Excerpts from a dataset:
——————

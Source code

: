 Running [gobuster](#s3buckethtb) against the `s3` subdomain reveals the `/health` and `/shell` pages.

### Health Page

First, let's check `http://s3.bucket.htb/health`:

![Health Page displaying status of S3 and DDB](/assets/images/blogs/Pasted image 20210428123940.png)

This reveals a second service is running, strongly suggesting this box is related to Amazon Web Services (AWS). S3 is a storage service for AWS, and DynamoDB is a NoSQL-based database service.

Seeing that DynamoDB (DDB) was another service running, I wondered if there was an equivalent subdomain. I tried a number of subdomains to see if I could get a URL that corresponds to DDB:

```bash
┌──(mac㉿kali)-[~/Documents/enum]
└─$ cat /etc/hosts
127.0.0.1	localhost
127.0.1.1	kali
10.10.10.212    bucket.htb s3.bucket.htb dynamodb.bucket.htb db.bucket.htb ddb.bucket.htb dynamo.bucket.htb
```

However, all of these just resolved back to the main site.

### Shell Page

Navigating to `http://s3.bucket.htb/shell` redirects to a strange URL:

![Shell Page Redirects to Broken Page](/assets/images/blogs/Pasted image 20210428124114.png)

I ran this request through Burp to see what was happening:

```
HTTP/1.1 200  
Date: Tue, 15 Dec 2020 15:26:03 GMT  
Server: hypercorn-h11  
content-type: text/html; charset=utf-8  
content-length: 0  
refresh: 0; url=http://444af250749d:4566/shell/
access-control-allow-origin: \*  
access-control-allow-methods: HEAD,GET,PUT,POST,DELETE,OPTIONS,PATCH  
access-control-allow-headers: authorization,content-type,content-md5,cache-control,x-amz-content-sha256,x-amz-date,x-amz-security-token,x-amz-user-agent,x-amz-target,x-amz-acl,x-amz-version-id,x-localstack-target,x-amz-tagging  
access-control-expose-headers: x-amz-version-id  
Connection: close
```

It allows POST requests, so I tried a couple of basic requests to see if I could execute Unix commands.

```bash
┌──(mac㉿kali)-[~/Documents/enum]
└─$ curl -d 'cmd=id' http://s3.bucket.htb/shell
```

——————

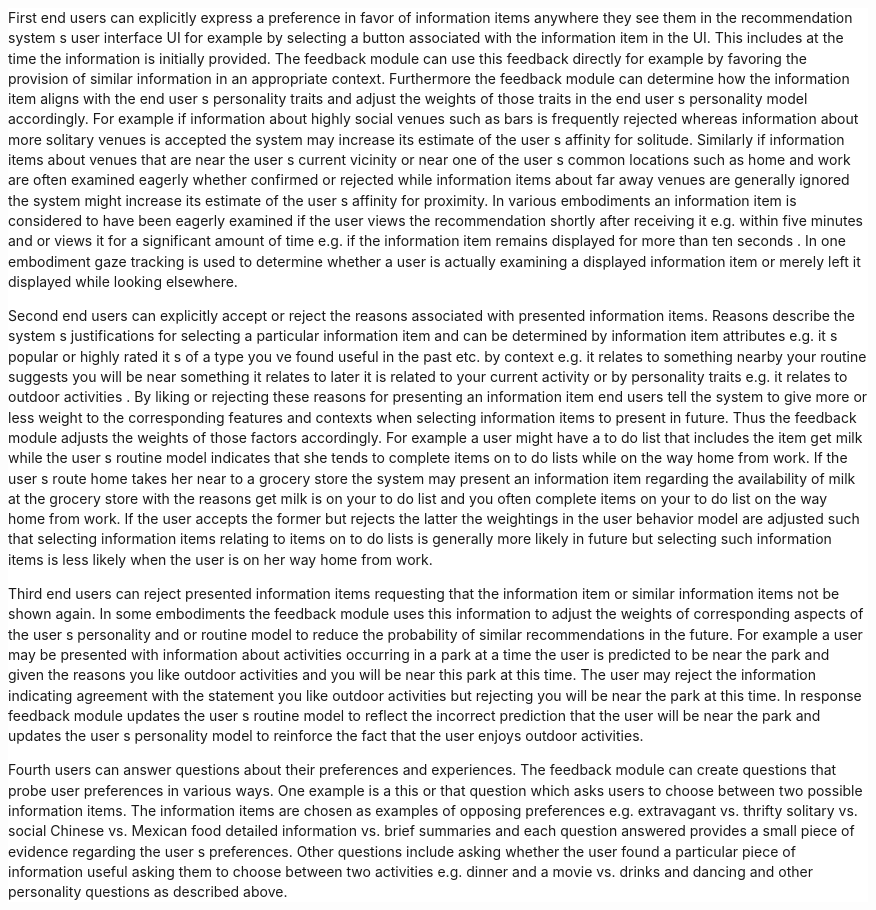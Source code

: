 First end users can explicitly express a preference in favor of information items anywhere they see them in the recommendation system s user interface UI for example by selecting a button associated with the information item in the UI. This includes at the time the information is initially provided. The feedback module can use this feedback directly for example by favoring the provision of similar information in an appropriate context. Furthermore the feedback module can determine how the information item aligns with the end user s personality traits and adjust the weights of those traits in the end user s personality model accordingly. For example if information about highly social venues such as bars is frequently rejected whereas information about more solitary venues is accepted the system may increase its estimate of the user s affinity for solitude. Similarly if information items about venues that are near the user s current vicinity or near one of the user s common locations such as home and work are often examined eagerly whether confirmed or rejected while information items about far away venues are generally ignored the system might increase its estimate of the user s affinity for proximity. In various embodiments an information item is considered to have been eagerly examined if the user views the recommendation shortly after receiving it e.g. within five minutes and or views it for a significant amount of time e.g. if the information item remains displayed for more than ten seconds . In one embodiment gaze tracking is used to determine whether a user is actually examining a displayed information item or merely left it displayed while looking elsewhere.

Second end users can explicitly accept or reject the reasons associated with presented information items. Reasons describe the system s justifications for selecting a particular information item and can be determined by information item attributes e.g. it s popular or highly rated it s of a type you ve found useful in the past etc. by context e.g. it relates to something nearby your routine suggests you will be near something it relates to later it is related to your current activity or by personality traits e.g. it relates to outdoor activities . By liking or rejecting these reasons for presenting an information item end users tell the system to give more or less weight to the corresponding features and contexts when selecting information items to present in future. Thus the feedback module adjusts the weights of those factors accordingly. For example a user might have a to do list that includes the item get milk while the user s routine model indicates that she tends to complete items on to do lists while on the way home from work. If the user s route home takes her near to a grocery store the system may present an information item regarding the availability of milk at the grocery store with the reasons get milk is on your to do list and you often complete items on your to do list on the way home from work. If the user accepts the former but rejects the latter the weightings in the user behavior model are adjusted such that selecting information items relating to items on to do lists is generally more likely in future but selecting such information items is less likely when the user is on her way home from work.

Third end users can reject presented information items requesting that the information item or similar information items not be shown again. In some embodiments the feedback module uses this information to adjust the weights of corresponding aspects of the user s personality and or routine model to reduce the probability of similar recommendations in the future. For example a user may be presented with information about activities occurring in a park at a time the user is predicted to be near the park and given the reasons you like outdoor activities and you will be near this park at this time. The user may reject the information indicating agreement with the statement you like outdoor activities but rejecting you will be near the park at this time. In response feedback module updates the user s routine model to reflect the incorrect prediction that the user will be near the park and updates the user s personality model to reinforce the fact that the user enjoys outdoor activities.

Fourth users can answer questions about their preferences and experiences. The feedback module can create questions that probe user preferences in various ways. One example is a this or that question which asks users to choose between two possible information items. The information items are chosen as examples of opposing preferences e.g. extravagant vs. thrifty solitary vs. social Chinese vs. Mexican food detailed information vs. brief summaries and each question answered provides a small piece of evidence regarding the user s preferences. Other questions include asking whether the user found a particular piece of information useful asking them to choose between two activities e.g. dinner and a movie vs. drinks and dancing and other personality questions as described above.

——————

*Requirement*. Among the lines above, return those that contain the string "service".

*Answer*.
This reveals a second service is running, strongly suggesting this box is related to Amazon Web Services (AWS). S3 is a storage service for AWS, and DynamoDB is a NoSQL-based database service.
Seeing that DynamoDB (DDB) was another service running, I wondered if there was an equivalent subdomain. I tried a number of subdomains to see if I could get a URL that corresponds to DDB:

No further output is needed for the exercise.